Work request: Go through the listing below and show each line that has the word "required".

══════════════════════════════

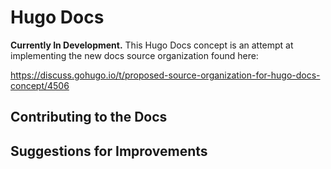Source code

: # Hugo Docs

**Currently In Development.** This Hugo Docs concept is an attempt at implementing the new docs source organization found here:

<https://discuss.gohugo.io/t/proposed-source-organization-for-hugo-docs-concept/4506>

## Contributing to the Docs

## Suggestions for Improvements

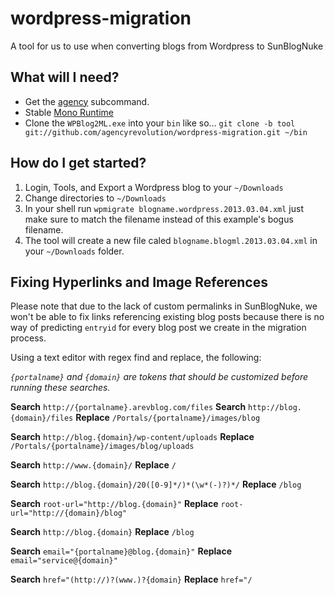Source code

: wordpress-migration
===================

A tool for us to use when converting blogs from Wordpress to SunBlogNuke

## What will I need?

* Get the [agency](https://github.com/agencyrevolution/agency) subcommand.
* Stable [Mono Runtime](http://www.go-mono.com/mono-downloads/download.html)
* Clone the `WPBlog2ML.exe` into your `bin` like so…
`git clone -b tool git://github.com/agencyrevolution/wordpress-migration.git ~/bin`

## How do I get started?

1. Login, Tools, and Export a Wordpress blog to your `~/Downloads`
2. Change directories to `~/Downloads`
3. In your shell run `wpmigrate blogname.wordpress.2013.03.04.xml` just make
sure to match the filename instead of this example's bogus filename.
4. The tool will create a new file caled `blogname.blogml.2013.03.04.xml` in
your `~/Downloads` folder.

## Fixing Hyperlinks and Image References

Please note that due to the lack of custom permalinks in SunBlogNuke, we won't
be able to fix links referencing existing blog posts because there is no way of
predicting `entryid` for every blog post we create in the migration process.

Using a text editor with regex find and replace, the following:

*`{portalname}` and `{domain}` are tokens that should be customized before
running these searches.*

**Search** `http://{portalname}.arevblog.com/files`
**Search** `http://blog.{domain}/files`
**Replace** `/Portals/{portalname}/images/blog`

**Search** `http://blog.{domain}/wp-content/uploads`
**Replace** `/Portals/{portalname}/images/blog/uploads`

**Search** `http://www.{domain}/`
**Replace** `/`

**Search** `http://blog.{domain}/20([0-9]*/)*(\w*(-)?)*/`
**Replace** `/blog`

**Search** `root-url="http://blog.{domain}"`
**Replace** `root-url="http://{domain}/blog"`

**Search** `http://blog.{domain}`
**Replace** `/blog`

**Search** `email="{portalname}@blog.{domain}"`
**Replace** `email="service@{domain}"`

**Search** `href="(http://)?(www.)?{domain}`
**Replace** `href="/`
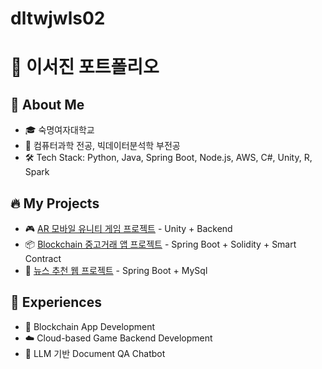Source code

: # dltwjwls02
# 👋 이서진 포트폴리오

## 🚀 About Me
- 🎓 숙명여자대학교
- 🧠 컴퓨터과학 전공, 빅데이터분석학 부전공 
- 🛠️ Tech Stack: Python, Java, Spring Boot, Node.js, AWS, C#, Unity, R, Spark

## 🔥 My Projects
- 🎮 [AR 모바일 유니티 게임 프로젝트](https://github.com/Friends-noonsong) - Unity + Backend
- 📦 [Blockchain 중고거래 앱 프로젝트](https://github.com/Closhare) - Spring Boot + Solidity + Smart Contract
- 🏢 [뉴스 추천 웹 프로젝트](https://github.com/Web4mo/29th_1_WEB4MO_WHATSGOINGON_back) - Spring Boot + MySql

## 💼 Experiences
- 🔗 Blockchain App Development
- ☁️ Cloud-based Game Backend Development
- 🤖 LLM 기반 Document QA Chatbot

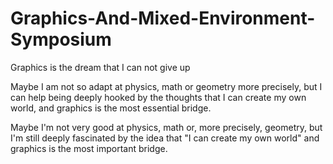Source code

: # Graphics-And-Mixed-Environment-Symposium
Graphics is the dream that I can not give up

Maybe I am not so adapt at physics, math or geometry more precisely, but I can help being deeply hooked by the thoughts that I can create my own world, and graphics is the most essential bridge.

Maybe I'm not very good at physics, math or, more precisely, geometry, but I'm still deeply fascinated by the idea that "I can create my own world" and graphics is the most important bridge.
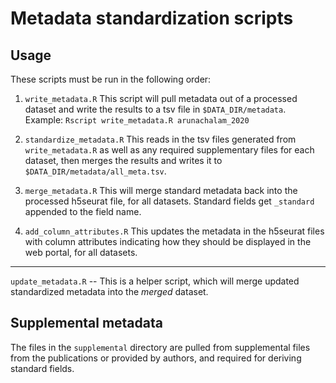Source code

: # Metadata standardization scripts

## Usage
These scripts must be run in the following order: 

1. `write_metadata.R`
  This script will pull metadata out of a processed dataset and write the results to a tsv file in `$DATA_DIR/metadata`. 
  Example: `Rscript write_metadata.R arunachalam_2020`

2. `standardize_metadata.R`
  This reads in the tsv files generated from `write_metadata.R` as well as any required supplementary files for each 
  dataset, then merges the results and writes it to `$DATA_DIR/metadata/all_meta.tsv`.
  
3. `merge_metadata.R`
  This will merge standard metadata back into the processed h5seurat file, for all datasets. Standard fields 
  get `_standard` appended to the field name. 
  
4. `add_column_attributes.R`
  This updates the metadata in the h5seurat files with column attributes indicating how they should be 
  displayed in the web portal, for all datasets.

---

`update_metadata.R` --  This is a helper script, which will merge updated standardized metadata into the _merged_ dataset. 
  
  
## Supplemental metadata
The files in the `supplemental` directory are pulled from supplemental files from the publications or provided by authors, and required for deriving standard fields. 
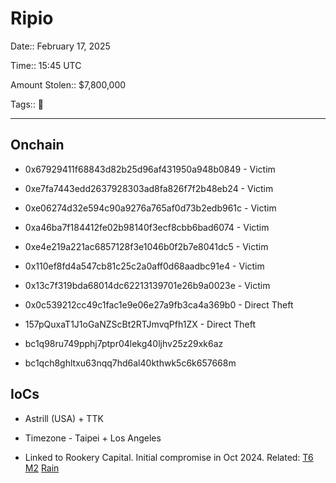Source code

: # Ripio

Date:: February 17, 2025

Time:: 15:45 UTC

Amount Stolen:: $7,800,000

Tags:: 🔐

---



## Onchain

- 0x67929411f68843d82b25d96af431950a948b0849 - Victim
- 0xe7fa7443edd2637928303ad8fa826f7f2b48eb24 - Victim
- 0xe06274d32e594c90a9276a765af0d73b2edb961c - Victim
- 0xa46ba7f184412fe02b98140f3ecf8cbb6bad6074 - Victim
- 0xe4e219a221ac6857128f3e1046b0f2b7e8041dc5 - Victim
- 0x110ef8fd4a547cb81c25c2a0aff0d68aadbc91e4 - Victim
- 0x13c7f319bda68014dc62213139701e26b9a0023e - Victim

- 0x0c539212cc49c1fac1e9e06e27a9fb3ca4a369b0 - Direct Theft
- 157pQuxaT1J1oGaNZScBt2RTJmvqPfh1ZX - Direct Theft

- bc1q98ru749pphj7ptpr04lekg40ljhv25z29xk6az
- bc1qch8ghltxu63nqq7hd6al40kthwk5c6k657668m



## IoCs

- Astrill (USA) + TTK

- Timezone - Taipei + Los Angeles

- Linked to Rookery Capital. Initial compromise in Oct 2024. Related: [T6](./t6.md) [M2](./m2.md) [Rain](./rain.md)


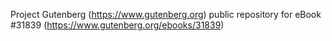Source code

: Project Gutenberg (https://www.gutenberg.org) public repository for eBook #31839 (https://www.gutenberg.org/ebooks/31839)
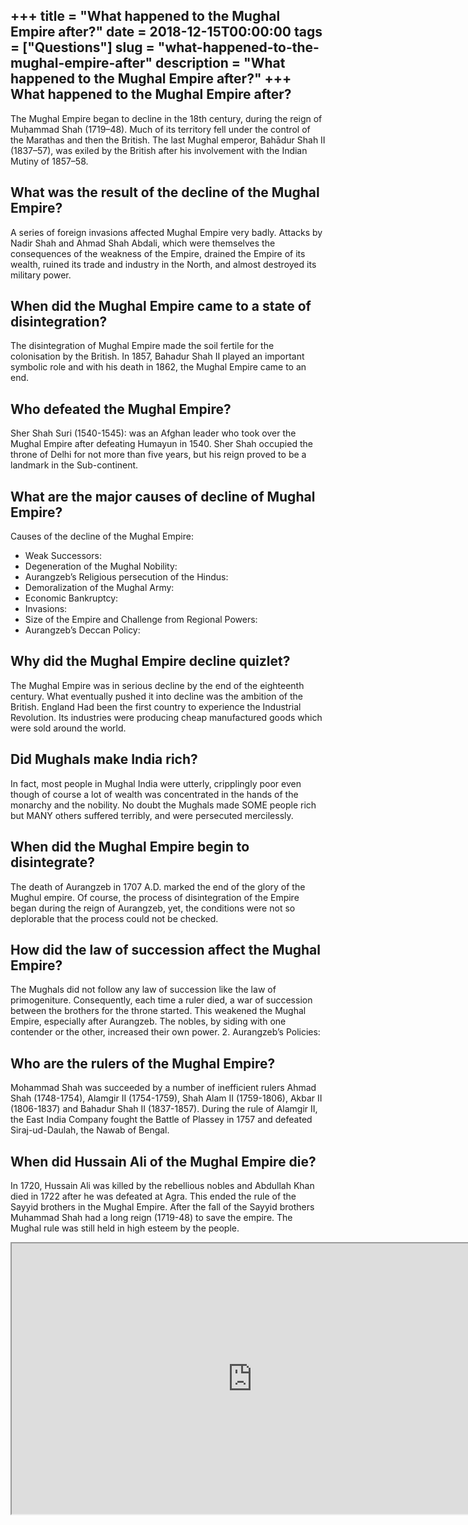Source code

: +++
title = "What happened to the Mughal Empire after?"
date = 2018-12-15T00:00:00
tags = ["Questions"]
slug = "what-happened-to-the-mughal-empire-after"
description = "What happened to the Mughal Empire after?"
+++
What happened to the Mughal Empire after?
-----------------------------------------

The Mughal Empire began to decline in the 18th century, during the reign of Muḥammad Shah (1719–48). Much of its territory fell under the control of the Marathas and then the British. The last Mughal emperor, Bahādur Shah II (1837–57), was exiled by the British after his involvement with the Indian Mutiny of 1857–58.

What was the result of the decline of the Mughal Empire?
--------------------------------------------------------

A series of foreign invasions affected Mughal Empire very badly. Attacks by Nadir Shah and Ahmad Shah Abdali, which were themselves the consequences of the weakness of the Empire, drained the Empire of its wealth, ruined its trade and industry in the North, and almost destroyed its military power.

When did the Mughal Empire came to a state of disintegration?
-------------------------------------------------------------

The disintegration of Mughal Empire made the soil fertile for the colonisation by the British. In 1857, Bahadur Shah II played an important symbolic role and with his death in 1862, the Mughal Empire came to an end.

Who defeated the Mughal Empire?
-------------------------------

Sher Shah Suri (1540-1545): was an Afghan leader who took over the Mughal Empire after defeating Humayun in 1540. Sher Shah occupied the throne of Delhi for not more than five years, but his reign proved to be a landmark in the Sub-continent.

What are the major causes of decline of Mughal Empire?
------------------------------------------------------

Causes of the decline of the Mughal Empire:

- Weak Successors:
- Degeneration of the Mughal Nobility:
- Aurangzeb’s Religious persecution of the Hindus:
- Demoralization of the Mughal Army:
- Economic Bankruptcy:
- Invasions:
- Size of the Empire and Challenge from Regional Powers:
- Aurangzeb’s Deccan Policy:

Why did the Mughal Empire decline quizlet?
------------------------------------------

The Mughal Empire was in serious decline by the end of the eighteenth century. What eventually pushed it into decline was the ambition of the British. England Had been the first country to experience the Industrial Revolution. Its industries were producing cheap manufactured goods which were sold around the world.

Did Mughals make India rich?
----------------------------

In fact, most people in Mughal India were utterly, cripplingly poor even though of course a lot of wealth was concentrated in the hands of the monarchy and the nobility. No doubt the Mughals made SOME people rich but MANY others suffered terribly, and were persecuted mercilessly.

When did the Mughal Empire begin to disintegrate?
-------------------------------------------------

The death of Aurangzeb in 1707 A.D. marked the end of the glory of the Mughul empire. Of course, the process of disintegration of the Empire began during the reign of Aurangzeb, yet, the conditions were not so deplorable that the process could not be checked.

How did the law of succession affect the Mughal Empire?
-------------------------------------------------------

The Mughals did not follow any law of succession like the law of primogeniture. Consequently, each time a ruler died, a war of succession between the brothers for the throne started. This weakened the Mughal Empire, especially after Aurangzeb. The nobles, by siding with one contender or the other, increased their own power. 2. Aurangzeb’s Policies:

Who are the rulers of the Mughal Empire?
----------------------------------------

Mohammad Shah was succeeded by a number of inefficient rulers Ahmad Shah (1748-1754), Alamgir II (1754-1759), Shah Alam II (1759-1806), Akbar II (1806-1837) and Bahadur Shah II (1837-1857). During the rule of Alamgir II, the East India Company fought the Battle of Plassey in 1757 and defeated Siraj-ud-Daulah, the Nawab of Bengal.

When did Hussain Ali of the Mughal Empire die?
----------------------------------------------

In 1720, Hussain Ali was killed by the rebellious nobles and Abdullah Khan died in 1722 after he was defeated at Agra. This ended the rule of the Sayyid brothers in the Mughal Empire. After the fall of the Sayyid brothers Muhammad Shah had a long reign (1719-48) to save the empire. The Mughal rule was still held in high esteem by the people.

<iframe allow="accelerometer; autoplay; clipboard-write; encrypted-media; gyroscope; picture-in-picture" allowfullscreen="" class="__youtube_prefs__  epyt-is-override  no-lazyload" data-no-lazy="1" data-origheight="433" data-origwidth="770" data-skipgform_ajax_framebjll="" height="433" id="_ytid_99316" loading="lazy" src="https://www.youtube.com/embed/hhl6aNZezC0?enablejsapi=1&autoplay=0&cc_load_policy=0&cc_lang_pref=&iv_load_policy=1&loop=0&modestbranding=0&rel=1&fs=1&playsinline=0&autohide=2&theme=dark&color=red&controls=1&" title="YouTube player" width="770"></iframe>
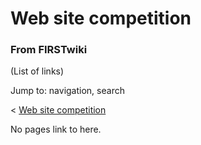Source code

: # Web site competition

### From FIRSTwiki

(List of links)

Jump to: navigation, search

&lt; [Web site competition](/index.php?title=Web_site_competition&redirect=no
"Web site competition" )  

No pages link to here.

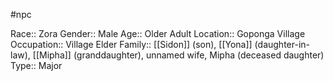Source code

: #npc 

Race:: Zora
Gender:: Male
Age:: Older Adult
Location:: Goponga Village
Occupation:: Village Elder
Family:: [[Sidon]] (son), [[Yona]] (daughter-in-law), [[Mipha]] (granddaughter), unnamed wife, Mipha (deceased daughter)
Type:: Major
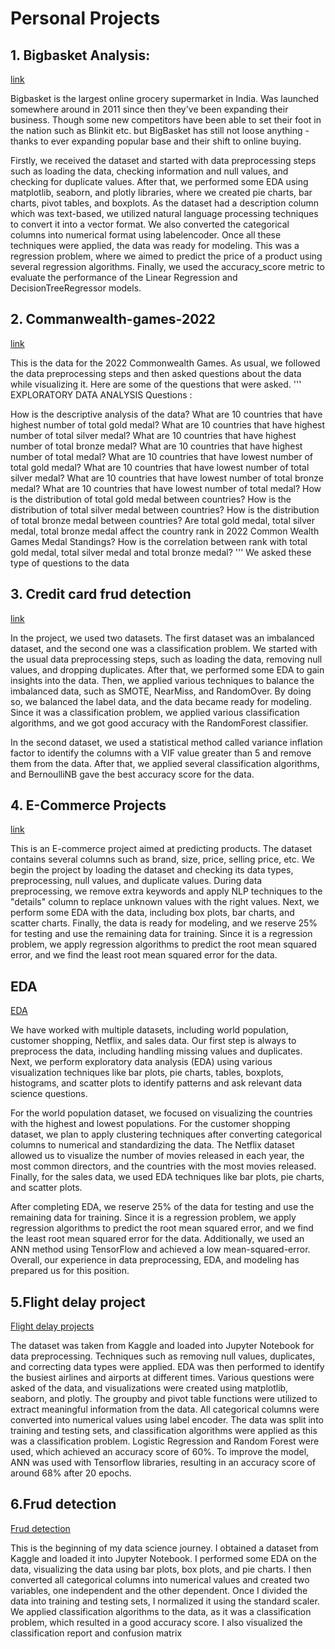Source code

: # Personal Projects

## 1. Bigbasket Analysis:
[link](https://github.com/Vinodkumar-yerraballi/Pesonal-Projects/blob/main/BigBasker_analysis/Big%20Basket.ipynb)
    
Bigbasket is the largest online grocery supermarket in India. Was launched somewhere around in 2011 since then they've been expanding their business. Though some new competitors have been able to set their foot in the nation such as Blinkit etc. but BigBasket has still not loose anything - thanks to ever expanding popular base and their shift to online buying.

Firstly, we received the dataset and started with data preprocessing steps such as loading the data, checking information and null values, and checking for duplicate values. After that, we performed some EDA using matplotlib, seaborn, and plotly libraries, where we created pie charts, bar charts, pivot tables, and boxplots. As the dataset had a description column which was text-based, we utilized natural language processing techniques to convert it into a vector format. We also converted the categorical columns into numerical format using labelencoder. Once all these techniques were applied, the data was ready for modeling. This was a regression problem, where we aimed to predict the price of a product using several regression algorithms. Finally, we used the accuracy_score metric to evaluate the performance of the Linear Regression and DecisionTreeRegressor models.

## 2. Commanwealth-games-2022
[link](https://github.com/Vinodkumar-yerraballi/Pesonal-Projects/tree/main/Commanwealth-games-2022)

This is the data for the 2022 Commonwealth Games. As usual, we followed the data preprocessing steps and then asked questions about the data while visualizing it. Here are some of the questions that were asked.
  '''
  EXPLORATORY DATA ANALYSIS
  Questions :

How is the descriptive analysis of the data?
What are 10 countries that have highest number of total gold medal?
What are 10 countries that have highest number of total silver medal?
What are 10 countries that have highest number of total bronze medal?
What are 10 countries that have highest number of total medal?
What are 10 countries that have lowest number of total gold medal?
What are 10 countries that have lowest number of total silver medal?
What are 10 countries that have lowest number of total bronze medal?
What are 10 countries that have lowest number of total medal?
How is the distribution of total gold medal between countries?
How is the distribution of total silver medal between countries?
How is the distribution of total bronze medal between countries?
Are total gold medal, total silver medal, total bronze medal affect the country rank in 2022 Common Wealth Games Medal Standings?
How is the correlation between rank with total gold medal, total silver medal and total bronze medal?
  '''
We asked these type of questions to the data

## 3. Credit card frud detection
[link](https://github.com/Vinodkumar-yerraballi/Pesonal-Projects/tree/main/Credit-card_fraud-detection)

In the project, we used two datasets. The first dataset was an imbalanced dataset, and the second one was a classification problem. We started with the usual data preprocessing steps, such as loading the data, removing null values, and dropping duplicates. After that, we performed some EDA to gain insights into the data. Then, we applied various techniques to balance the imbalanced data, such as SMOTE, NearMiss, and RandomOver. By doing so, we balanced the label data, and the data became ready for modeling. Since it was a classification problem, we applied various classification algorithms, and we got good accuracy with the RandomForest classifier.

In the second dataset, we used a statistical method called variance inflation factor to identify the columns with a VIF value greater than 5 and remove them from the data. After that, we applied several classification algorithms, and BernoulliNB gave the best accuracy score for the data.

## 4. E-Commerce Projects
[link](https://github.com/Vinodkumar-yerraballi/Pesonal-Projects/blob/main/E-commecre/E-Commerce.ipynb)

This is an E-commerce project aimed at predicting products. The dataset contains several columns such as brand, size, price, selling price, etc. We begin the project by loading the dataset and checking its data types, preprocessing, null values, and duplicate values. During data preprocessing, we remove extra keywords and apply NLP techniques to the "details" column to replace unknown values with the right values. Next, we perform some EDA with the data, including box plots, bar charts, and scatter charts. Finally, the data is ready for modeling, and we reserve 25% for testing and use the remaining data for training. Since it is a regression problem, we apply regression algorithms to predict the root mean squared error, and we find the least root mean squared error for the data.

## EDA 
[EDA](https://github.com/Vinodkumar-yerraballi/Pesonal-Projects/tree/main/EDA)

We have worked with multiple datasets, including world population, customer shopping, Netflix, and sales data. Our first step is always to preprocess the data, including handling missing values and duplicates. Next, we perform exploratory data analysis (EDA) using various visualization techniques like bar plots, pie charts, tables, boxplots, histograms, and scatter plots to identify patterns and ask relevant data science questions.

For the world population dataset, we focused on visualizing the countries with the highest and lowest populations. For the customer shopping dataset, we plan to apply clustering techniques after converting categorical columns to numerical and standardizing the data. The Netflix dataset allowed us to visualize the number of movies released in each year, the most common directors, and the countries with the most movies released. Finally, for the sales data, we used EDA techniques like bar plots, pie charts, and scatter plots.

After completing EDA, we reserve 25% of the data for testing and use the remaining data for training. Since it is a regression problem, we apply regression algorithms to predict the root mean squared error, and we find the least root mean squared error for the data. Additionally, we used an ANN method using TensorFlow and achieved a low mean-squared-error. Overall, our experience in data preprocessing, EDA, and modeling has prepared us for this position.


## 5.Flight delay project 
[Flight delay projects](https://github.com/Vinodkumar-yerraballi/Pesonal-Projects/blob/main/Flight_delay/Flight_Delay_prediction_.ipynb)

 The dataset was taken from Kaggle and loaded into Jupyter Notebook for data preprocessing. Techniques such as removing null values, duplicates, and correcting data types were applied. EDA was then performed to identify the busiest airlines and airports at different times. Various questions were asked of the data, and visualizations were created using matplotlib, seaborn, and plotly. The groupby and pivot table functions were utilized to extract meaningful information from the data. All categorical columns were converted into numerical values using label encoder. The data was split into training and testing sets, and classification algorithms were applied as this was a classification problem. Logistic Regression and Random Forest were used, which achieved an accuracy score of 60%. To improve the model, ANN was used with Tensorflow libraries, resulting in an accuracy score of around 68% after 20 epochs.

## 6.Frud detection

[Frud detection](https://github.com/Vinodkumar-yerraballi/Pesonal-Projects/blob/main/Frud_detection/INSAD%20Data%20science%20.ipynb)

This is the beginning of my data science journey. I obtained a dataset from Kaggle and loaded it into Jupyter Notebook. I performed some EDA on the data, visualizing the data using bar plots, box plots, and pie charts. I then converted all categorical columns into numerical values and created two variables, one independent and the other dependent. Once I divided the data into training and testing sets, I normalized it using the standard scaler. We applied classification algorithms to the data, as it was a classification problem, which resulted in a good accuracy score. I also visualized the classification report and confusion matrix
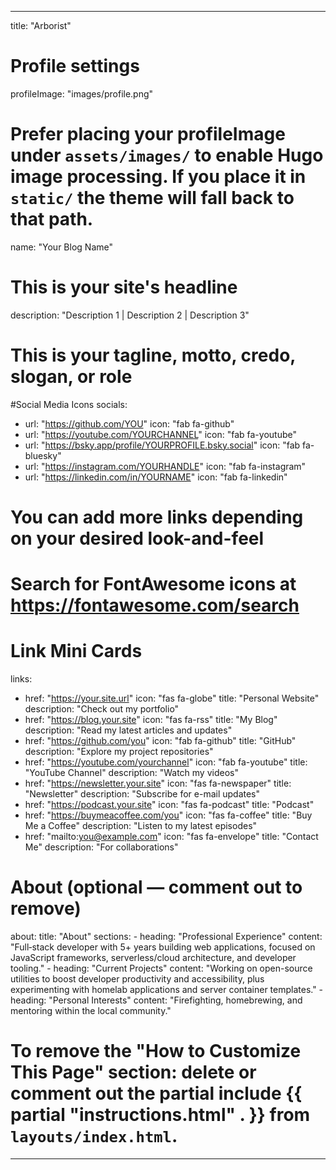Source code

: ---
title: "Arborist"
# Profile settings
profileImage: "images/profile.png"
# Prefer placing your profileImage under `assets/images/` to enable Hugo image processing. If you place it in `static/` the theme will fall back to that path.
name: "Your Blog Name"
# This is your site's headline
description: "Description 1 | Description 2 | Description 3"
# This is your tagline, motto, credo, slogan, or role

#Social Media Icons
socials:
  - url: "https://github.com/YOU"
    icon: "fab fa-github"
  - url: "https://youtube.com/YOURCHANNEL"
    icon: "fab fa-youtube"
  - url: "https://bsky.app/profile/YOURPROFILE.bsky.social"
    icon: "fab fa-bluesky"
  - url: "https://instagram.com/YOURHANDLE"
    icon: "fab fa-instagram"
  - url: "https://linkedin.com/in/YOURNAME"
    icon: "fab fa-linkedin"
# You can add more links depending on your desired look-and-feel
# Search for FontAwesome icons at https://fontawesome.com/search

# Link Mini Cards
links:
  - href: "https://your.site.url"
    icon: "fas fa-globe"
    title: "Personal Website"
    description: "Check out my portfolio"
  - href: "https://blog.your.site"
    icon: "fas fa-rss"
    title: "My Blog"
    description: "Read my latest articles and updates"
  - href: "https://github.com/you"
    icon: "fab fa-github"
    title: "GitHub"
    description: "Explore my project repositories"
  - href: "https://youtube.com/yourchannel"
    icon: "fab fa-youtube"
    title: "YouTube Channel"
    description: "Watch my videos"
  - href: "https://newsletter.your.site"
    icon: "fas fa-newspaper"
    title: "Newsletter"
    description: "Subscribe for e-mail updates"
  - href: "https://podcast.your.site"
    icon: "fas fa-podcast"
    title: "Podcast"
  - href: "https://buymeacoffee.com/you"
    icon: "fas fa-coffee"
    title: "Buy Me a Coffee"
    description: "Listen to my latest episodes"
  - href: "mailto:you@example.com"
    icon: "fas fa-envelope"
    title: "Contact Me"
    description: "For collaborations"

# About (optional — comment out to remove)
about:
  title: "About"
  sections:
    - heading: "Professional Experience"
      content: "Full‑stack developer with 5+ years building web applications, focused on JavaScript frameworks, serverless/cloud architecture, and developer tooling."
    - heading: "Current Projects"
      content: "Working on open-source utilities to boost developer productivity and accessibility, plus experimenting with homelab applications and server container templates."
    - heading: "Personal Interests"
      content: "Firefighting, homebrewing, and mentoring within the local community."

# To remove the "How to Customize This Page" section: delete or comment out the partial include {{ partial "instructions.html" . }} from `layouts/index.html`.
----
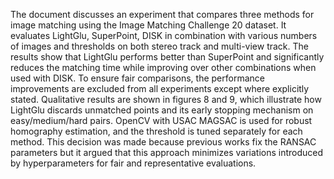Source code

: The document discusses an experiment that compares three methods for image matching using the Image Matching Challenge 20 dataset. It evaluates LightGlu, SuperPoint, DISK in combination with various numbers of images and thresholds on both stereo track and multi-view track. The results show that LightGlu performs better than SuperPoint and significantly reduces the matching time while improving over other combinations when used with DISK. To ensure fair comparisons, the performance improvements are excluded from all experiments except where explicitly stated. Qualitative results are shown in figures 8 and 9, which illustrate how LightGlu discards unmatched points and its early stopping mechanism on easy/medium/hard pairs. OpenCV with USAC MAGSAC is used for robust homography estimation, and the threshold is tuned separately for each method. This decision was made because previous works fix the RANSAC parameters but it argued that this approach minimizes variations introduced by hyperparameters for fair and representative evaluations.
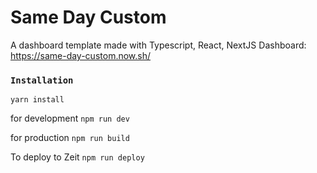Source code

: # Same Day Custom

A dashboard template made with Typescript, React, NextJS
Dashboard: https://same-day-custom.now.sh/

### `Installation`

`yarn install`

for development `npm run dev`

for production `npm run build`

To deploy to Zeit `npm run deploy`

══════════════════════════════

Answer to this task:
  This reads in the tsv files generated from `write_metadata.R` as well as any required supplementary files for each 
The files in the `supplemental` directory are pulled from supplemental files from the publications or provided by authors, and required for deriving standard fields. 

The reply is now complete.